Unfortunately, public policy is being destabilized. And the otherwise balanced report by Ozy.com is marred by repetition of two myths that the oil refining industry has promoted in its efforts to topple the Renewable Fuel Standard. First, the RFS does not require gasoline to contain 10 percent corn ethanol. Second, there is room in the U.S. transportation fuel market for greater volumes of biofuels, whether ethanol or not.
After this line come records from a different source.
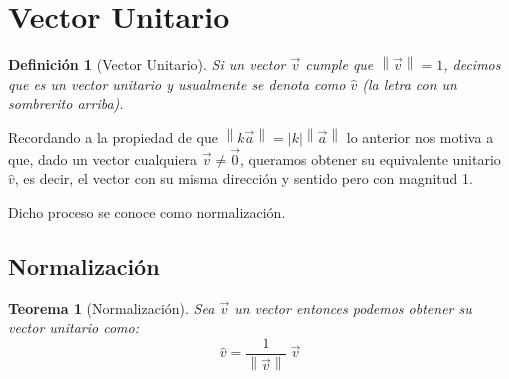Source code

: \documentclass[12pt, fleqn]{report}                             %
\newtheorem{Theorem}{Teorema}[section]                          %
\newtheorem{Definition}{Definición}[section]                    %
\theoremstyle{break}                                            %
\newcommand{\abs}[1]{\left\lvert #1 \right\lvert}               %
\newcommand{\Abs}[1]{\left\lVert #1 \right\lVert}               %
\begin{document}
        \clearpage
        \section{Vector Unitario}

            \begin{Definition}[Vector Unitario]
                Si un vector $\vec{v}$ cumple que $\Abs{\vec{v}} = 1$, decimos que es un
                \emph{vector unitario} y usualmente se denota como $\hat{v}$ (la letra con un sombrerito arriba).
            \end{Definition}

            Recordando a la propiedad de que $\Abs{k\vec{a}} = \abs{k} \Abs{\vec{a}}$ lo anterior
            nos motiva a que, dado un vector cualquiera $\vec{v} \neq \vec{0}$, queramos obtener
            su equivalente unitario $\hat{v}$, es decir, el vector con su misma dirección y sentido
            pero con magnitud 1.

            Dicho proceso se conoce como normalización.

            \subsection{Normalización}
                
                \begin{Theorem}[Normalización]
                    Sea $\vec{v}$ un vector entonces podemos obtener su vector unitario como:
                    \begin{equation}
                        \hat{v} = \dfrac{1}{ \Abs{\vec{v}}} \; \vec{v}
                    \end{equation}
                \end{Theorem}
            
\end{document}
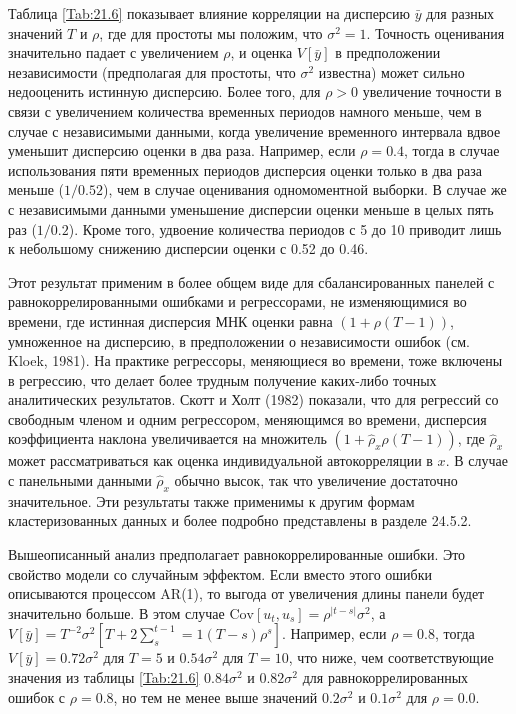 Таблица \ref{Tab:21.6} показывает влияние корреляции на дисперсию $\bar{y}$ для разных значений $T$ и $\rho$, где для простоты мы положим, что $\sigma^2=1$. Точность оценивания значительно падает с увеличением $\rho$, и оценка $V[\bar{y}]$ в предположении независимости (предполагая для простоты, что $\sigma^2$ известна) может сильно недооценить истинную дисперсию. Более того, для $\rho > 0$ увеличение точности в связи с увеличением количества временных периодов намного меньше, чем в случае с независимыми данными, когда увеличение временного интервала вдвое уменьшит дисперсию оценки в два раза. Например, если $\rho=0.4$, тогда в случае использования пяти временных периодов дисперсия оценки только в два раза меньше ($1/0.52$), чем в случае оценивания одномоментной выборки. В случае же с независимыми данными уменьшение дисперсии оценки меньше в целых пять раз ($1/0.2$). Кроме того, удвоение количества периодов с 5 до 10 приводит лишь к небольшому снижению дисперсии оценки с 0.52 до 0.46.

Этот результат применим в более общем виде для сбалансированных панелей с равнокоррелированными ошибками и регрессорами, не изменяющимися во времени, где истинная дисперсия МНК оценки равна $(1+\rho(T-1))$, умноженное на дисперсию, в предположении о независимости ошибок (см. Kloek, 1981). На практике регрессоры, меняющиеся во времени, тоже включены в регрессию, что делает более трудным получение каких-либо точных аналитических результатов. Скотт и Холт (1982) показали, что для регрессий со свободным членом и одним регрессором, меняющимся во времени, дисперсия коэффициента наклона увеличивается на множитель $(1+\hat{\rho}_x\rho(T-1))$, где $\hat{\rho}_x$ может рассматриваться как оценка индивидуальной автокорреляции в $x$. В случае с панельными данными  $\hat{\rho}_x$ обычно высок, так что увеличение достаточно значительное. Эти результаты также применимы к другим формам кластеризованных  данных и более подробно представлены в разделе 24.5.2.

Вышеописанный анализ предполагает равнокоррелированные ошибки. Это свойство модели со случайным эффектом. Если вместо этого ошибки описываются процессом AR(1), то выгода от увеличения длины панели будет значительно больше. В этом случае $\mathrm{Cov}[u_{t}, u_{s}]=\rho^{|t-s|}\sigma^2$, а $V[\bar{y}]=T^{-2}\sigma^2[T+2\sum^{t-1}_s=1(T-s)\rho^s]$. Например, если $\rho=0.8$, тогда $V[\bar{y}]=0.72\sigma^2$ для $T=5$ и $0.54\sigma^2$ для $T=10$, что ниже, чем соответствующие значения из таблицы \ref{Tab:21.6} $0.84\sigma^2$ и $0.82\sigma^2$ для равнокоррелированных ошибок с $\rho=0.8$, но тем не менее выше значений $0.2\sigma^2$ и $0.1\sigma^2$ для $\rho=0.0$.

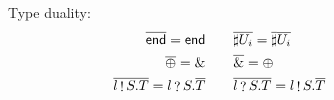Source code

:\begin{figure}[h!]
  Type duality:
    \begin{align*}
      \overline{\mathsf{end}} = \mathsf{end} &\qquad \overline{\sharp{U_i}} = \overline{\sharp{}} \overline{U_i} \\
      \overline{\oplus{}} = \&{} &\qquad \overline{\&{}} = \oplus{} \\
      \overline{l \mathop!S . T} = l \mathop?S . \overline{T} &\qquad \overline{l \mathop?S . T} = l \mathop!S . \overline{T}
    \end{align*}
\end{figure}
 

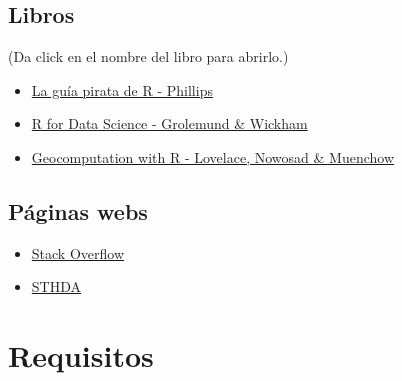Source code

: \documentclass[]{article}
\providecommand{\tightlist}{%
  \setlength{\itemsep}{0pt}\setlength{\parskip}{0pt}}
\begin{document}
\subsection{Libros}\label{libros}

(Da click en el nombre del libro para abrirlo.)

\begin{itemize}
\tightlist
\item
  \href{https://bookdown.org/ndphillips/YaRrr/}{La guía pirata de R -
  Phillips}
\item
  \href{http://r4ds.had.co.nz/}{R for Data Science - Grolemund \&
  Wickham}
\item
  \href{https://geocompr.robinlovelace.net/}{Geocomputation with R -
  Lovelace, Nowosad \& Muenchow}
\end{itemize}

\subsection{Páginas webs}\label{paginas-webs}

\begin{itemize}
\tightlist
\item
  \href{https://stackoverflow.com/}{Stack Overflow}
\item
  \href{http://www.sthda.com/english/}{STHDA}
\end{itemize}

\section{Requisitos}\label{requisitos}
\end{document}
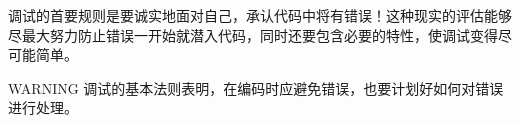 调试的首要规则是要诚实地面对自己，承认代码中将有错误！这种现实的评估能够尽最大努力防止错误一开始就潜入代码，同时还要包含必要的特性，使调试变得尽可能简单。

\begin{myWarning}{WARNING}
调试的基本法则表明，在编码时应避免错误，也要计划好如何对错误进行处理。
\end{myWarning}













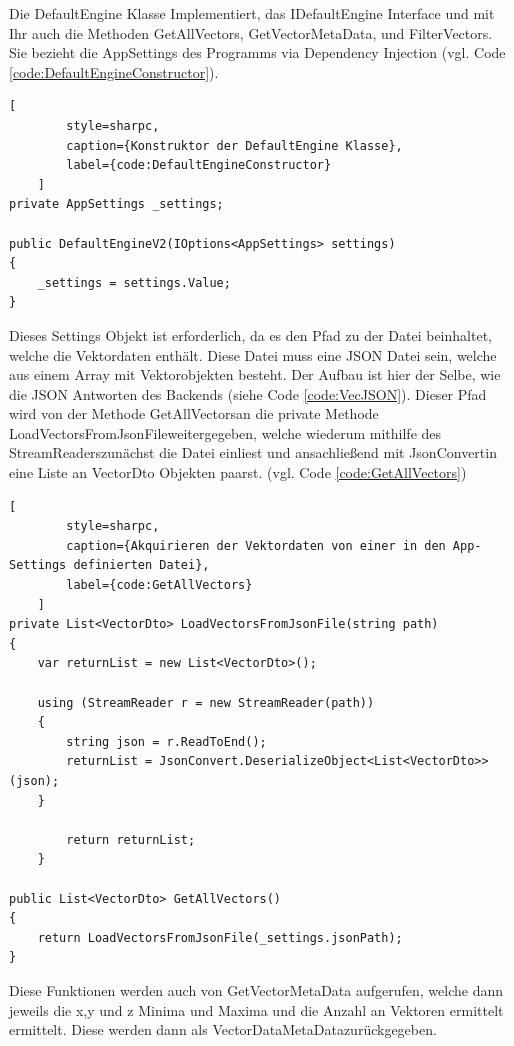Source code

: Die DefaultEngine Klasse Implementiert, das IDefaultEngine Interface
und mit Ihr auch die Methoden GetAllVectors, GetVectorMetaData,
und FilterVectors. Sie bezieht die AppSettings des Programms via
Dependency Injection (vgl. Code \ref{code:DefaultEngineConstructor}).

\begin{codeblock}
	\begin{lstlisting}[
		style=sharpc,
		caption={Konstruktor der DefaultEngine Klasse},
		label={code:DefaultEngineConstructor}
	]
private AppSettings _settings;

public DefaultEngineV2(IOptions<AppSettings> settings)
{
	_settings = settings.Value;
}
	\end{lstlisting}
\end{codeblock}

Dieses Settings Objekt ist erforderlich, da es den Pfad zu der Datei
beinhaltet, welche die Vektordaten enthält. Diese Datei muss eine JSON
Datei sein, welche aus einem Array mit Vektorobjekten besteht.
Der Aufbau ist hier der Selbe, wie die JSON Antworten des Backends
(siehe Code \ref{code:VecJSON}). Dieser Pfad wird von der Methode
\grqq GetAllVectors\grqq\space an die private Methode
\grqq LoadVectorsFromJsonFile\grqq\space weitergegeben, welche wiederum
mithilfe des \grqq StreamReaders\grqq\space zunächst die Datei einliest
und ansachließend mit \grqq JsonConvert\grqq\space in eine Liste an
VectorDto Objekten paarst. (vgl. Code \ref{code:GetAllVectors})

\begin{codeblock}
	\begin{lstlisting}[
		style=sharpc,
		caption={Akquirieren der Vektordaten von einer in den App-Settings definierten Datei},
		label={code:GetAllVectors}
	]
private List<VectorDto> LoadVectorsFromJsonFile(string path)
{
	var returnList = new List<VectorDto>();

	using (StreamReader r = new StreamReader(path))
	{
		string json = r.ReadToEnd();
		returnList = JsonConvert.DeserializeObject<List<VectorDto>>(json);
	}

		return returnList;
	}

public List<VectorDto> GetAllVectors()
{
	return LoadVectorsFromJsonFile(_settings.jsonPath);
}
	\end{lstlisting}
\end{codeblock}

Diese Funktionen werden auch von \grqq GetVectorMetaData\grqq\space
aufgerufen, welche dann jeweils die x,y und z Minima und Maxima und
die Anzahl an Vektoren ermittelt ermittelt. Diese werden dann als
\grqq VectorDataMetaData\grqq\space zurückgegeben.

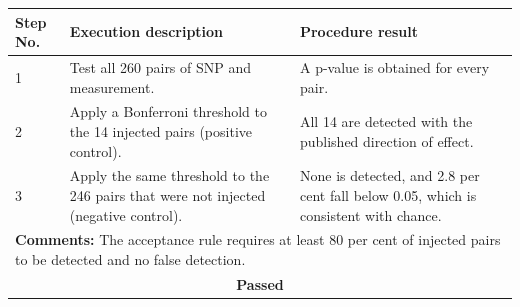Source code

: \begin{table}[H]
\begin{tabular}{|llll|}
\multicolumn{1}{|l|}{\textbf{Step No.}} & \multicolumn{1}{l|}{\textbf{Execution description}} & \multicolumn{2}{l|}{\textbf{Procedure result}} \\ \hline
\multicolumn{1}{|l|}{1} & \multicolumn{1}{P{5.6cm}|}{Test all 260 pairs of SNP and measurement.} & \multicolumn{2}{P{6.3cm}|}{A p-value is obtained for every pair.} \\ \hline
\multicolumn{1}{|l|}{2} & \multicolumn{1}{P{5.6cm}|}{Apply a Bonferroni threshold to the 14 injected pairs (positive control).} & \multicolumn{2}{P{6.3cm}|}{All 14 are detected with the published direction of effect.} \\ \hline
\multicolumn{1}{|l|}{3} & \multicolumn{1}{P{5.6cm}|}{Apply the same threshold to the 246 pairs that were not injected (negative control).} & \multicolumn{2}{P{6.3cm}|}{None is detected, and 2.8 per cent fall below 0.05, which is consistent with chance.} \\ \hline
\multicolumn{4}{|P{15.2cm}|}{\textbf{Comments:} The acceptance rule requires at least 80 per cent of injected pairs to be detected and no false detection.} \\ \hline
\multicolumn{4}{|c|}{\textbf{Passed}} \\ \hline
\end{tabular}
\end{table}


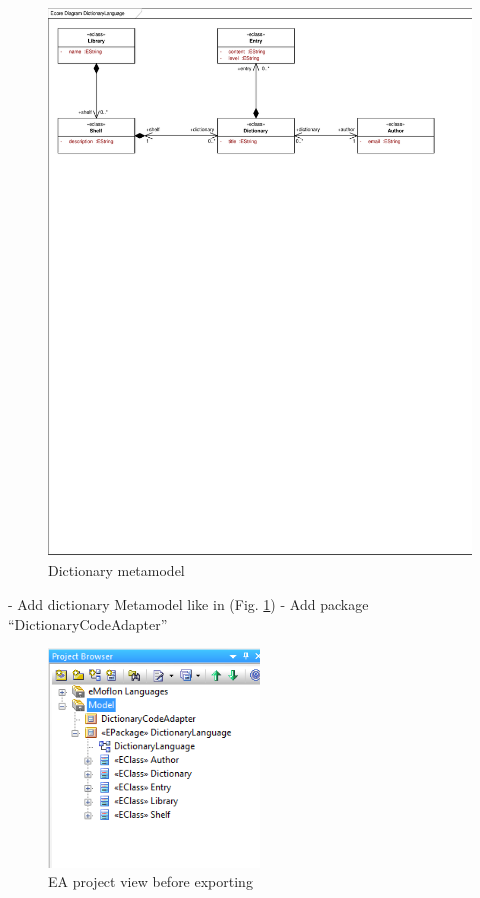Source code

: \begin{figure}[!htbp]
\begin{center}
 \includegraphics[width=\textwidth]{pics/moca/1DictionaryMetaModel/DictionaryLanguage}
  \caption{Dictionary metamodel}
  \label{moca-5-DictionaryMM}
\end{center}
\end{figure}

- Add dictionary Metamodel like in (Fig. \ref{moca-5-DictionaryMM})
- Add package ``DictionaryCodeAdapter''

\begin{figure}[!htbp]
\begin{center}
 \includegraphics[width=0.5\textwidth]{pics/moca/1DictionaryMetaModel/5-DictionaryMM-ProjectBrowser}
  \caption{EA project view before exporting}
  \label{moca-5-DictionaryMM-ProjectBrowser}
\end{center}
\end{figure}

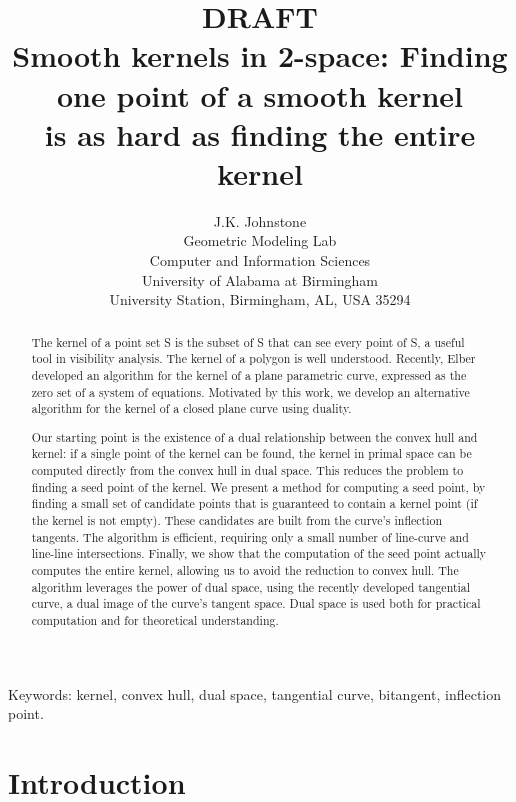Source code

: \documentclass[12pt]{article}
\title{DRAFT\\Smooth kernels in 2-space:  Finding one point of a smooth kernel\\is as hard as finding the entire kernel}
\author{J.K. Johnstone\\
	Geometric Modeling Lab\\
	Computer and Information Sciences\\
	University of Alabama at Birmingham\\
	University Station, Birmingham, AL, USA 35294}
\newif\ifTalk
\begin{document}
\maketitle

\begin{abstract}
The kernel of a point set S is the subset of S that can see every point of S,
a useful tool in visibility analysis.
The kernel of a polygon is well understood.
Recently, Elber developed an algorithm for the kernel of a plane
parametric curve, expressed as the zero set of a system of equations.
Motivated by this work,
we develop an alternative algorithm for the kernel of a closed plane curve
using duality.

Our starting point is the existence of a 
dual relationship between the convex hull and kernel:
if a single point of the kernel can be found,
the kernel in primal space can be computed 
directly from the convex hull in dual space.
This reduces the problem to finding a seed point of the kernel.
We present a method for computing a seed point,
by finding a small set of candidate points
that is guaranteed to contain a kernel point (if the kernel is not empty).
These candidates are built from the curve's inflection tangents.
The algorithm is efficient, requiring only a small
number of line-curve and line-line intersections.
Finally, we show that the computation of the seed point 
actually computes the entire kernel, allowing us to avoid the
reduction to convex hull.
The algorithm leverages the power of dual space,
using the recently developed tangential curve,
a dual image of the curve's tangent space.
Dual space is used both for practical computation
and for theoretical understanding.
\end{abstract}

\ifTalk
The convex hull in dual space can be used to compute the kernel
in primal space, after some massaging.
It is this massaging that is the main topic of this paper.
\fi

Keywords: kernel, convex hull, dual space, tangential curve, bitangent,
inflection point.


\clearpage


\section{Introduction}
\end{document}
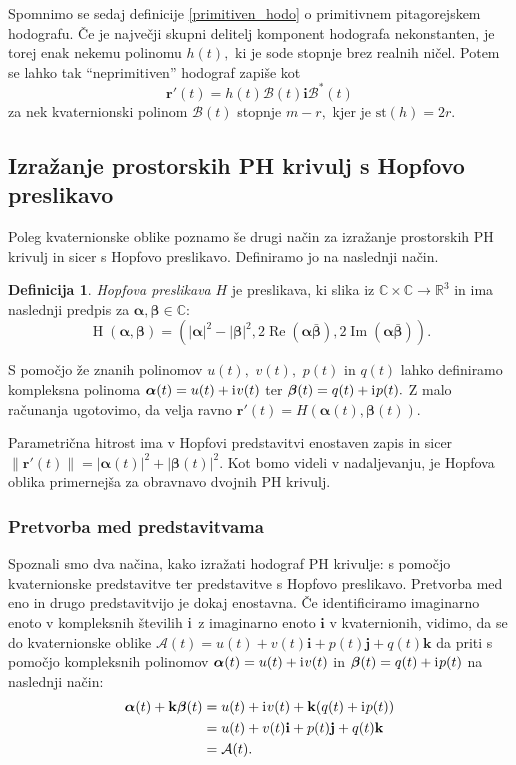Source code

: \documentclass[12pt,a4paper,twoside]{article}
\newcommand{\iu}{\mathrm{i}\mkern1mu} %
\theoremstyle{definition} %
\newtheorem{definicija}{Definicija}[section]
\theoremstyle{plain} %
\numberwithin{equation}{section}  %
\newcommand{\R}{\mathbb R}
\renewcommand{\C}{\mathbb C}
\newcommand{\rV}{\mathbf{r}}
\newcommand{\iV}{\mathbf{i}}
\newcommand{\jV}{\mathbf{j}}
\newcommand{\kV}{\mathbf{k}}
\newcommand{\AQ}{\mathcal{A}}
\newcommand{\BQ}{\mathcal{B}}
\newcommand{\balpha}{\boldsymbol \alpha}
\newcommand{\bbeta}{\boldsymbol \beta}
\DeclareMathOperator{\hopf}{H}
\DeclareMathOperator{\ReC}{Re}
\DeclareMathOperator{\ImC}{Im}
\begin{document}
Spomnimo se sedaj definicije \ref{primitiven_hodo} o primitivnem pitagorejskem hodografu. Če je največji skupni delitelj komponent hodografa nekonstanten, je torej enak nekemu polinomu $h(t),$ ki je sode stopnje brez realnih ničel. Potem se lahko tak ``neprimitiven'' hodograf zapiše kot
\begin{equation}
	\label{Bkvaternion}
	\rV'(t)=h(t)\BQ(t)\iV\BQ^*(t)
\end{equation}
za nek kvaternionski polinom $\BQ(t)$ stopnje $m-r,$ kjer je $\mathrm{st}(h)=2r.$

\subsection{Izražanje prostorskih PH krivulj s Hopfovo preslikavo}
\label{hopf}

Poleg kvaternionske oblike poznamo še drugi način za izražanje prostorskih PH krivulj in sicer s Hopfovo preslikavo. Definiramo jo na naslednji način.
\begin{definicija}
	\label{hopf_def}
	\emph{Hopfova preslikava} $H$ je preslikava, ki slika iz $\C \times \C \to \R^3$ in ima naslednji predpis za $\balpha, \bbeta \in \C:$
	\begin{equation}
		\label{hoph}
		\hopf(\balpha, \bbeta)=(|\balpha|^2-|\bbeta|^2,2\ReC(\balpha \bar{\bbeta}),2\ImC(\balpha \bar{\bbeta})).
	\end{equation}
\end{definicija}
S pomočjo že znanih polinomov $u(t),$ $v(t),$ $p(t)$ in $q(t)$ lahko definiramo kompleksna polinoma $\balpha(t)=u(t)+\iu v(t)$ ter $\bbeta(t)=q(t)+\iu p(t).$ Z malo računanja ugotovimo, da velja ravno $\rV'(t)=H(\balpha(t),\bbeta(t)).$

Parametrična hitrost ima v Hopfovi predstavitvi enostaven zapis in sicer \\ $\lVert \rV'(t) \rVert=|\balpha(t)|^2+|\bbeta(t)|^2.$ Kot bomo videli v nadaljevanju, je Hopfova oblika primernejša za obravnavo dvojnih PH krivulj.

\subsubsection{Pretvorba med predstavitvama}

Spoznali smo dva načina, kako izražati hodograf PH krivulje: s pomočjo kvaternionske predstavitve ter predstavitve s Hopfovo preslikavo. Pretvorba med eno in drugo predstavitvijo je dokaj enostavna. Če identificiramo imaginarno enoto v kompleksnih številih $\iu$ z imaginarno enoto $\iV$ v kvaternionih, vidimo, da se do kvaternionske oblike $\AQ(t)=u(t)+v(t)\iV+p(t)\jV+q(t)\kV$ da priti s pomočjo kompleksnih polinomov $\balpha(t)=u(t)+\iu v(t)$ in $\bbeta(t)=q(t)+\iu p(t)$ na naslednji način:
\begin{align}
	\label{comp_to_quat}
	\balpha(t)+\kV\bbeta(t) &= u(t)+\iu v(t)+\kV(q(t)+ \iu p(t)) \nonumber \\
	&=u(t)+v(t)\iV + p(t)\jV+ q(t)\kV \nonumber \\
	&= \AQ(t).
\end{align}
\end{document}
Big Oil is attempting to gut the RFS just as several large-scale, pioneer cellulosic facilities are set to open, bringing nearly 100 million gallons of homegrown American cellulosic biofuel online. These facilities will prove the technology and the economics of advanced biofuel production at a full commercial scale, setting the stage for expansion. While the projects will focus on corn stover as the initial feedstocks, they have also shown that grasses and other crop residues can be used. The expansion of this technology will provide the economic incentive that Wright and Wemberly say are necessary to preserve grassland.
The Ozy.com report notes some of the shortfalls of the Wright and Wemberly study, but not all. Wright and Wimberly admit that their use of satellite data can’t distinguish between native grassland converted to crops and Conservation Reserve Program land that reverts to farmland. The recent Farm Bill included a provision – supported by environmental NGOs, such as the Environmental Working Group – that reduced the CRP by 9 million acres. In general, the United States continues to lose farmland. Between 2007 and 2012, 100,000 farms and 7.6 million acres of farmland disappeared, according to USDA surveys.
Allowing the oil refiners to submarine the RFS just as cellulosic biofuel begins to come online would also undermine the economic incentives to preserve grasslands and cultivate them as an advanced biofuel source. That is exactly what Wright and Wimberly are warning against.